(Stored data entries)
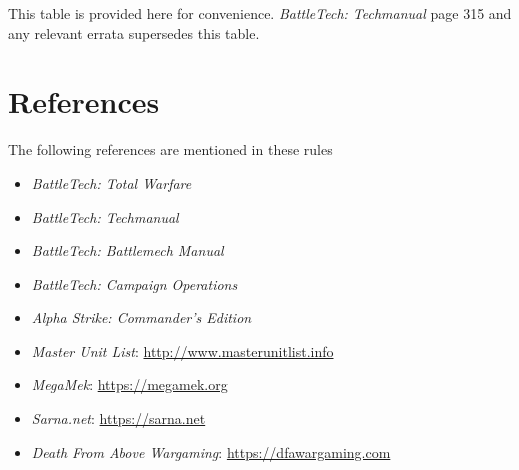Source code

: \documentclass{article}
\begin{document}
This table is provided here for convenience.
\emph{BattleTech: Techmanual} page 315 and any relevant errata supersedes this table.

\newpage

\section{References}

The following references are mentioned in these rules

\begin{itemize}

\item \emph{BattleTech: Total Warfare}

\item \emph{BattleTech: Techmanual}

\item \emph{BattleTech: Battlemech Manual}

\item \emph{BattleTech: Campaign Operations}

\item \emph{Alpha Strike: Commander's Edition}

\item \emph{Master Unit List}: \href{http://www.masterunitlist.info}{http://www.masterunitlist.info}

\item \emph{MegaMek}: \href{https://megamek.org}{https://megamek.org}

\item \emph{Sarna.net}: \href{https://sarna.net}{https://sarna.net}

\item \emph{Death From Above Wargaming}: \href{https://dfawargaming.com}{https://dfawargaming.com}

\end{itemize}
\end{document}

**Your assignment:**
No pictures go in the copy. Set down all the data exactly.

**Solution for this task:**
Source code

: \documentclass{article}
\begin{document}
This table is provided here for convenience.
\emph{BattleTech: Techmanual} page 315 and any relevant errata supersedes this table.

\newpage

\section{References}

The following references are mentioned in these rules

\begin{itemize}

\item \emph{BattleTech: Total Warfare}

\item \emph{BattleTech: Techmanual}

\item \emph{BattleTech: Battlemech Manual}

\item \emph{BattleTech: Campaign Operations}

\item \emph{Alpha Strike: Commander's Edition}

\item \emph{Master Unit List}: \href{http://www.masterunitlist.info}{http://www.masterunitlist.info}

\item \emph{MegaMek}: \href{https://megamek.org}{https://megamek.org}

\item \emph{Sarna.net}: \href{https://sarna.net}{https://sarna.net}

\item \emph{Death From Above Wargaming}: \href{https://dfawargaming.com}{https://dfawargaming.com}

\end{itemize}
\end{document}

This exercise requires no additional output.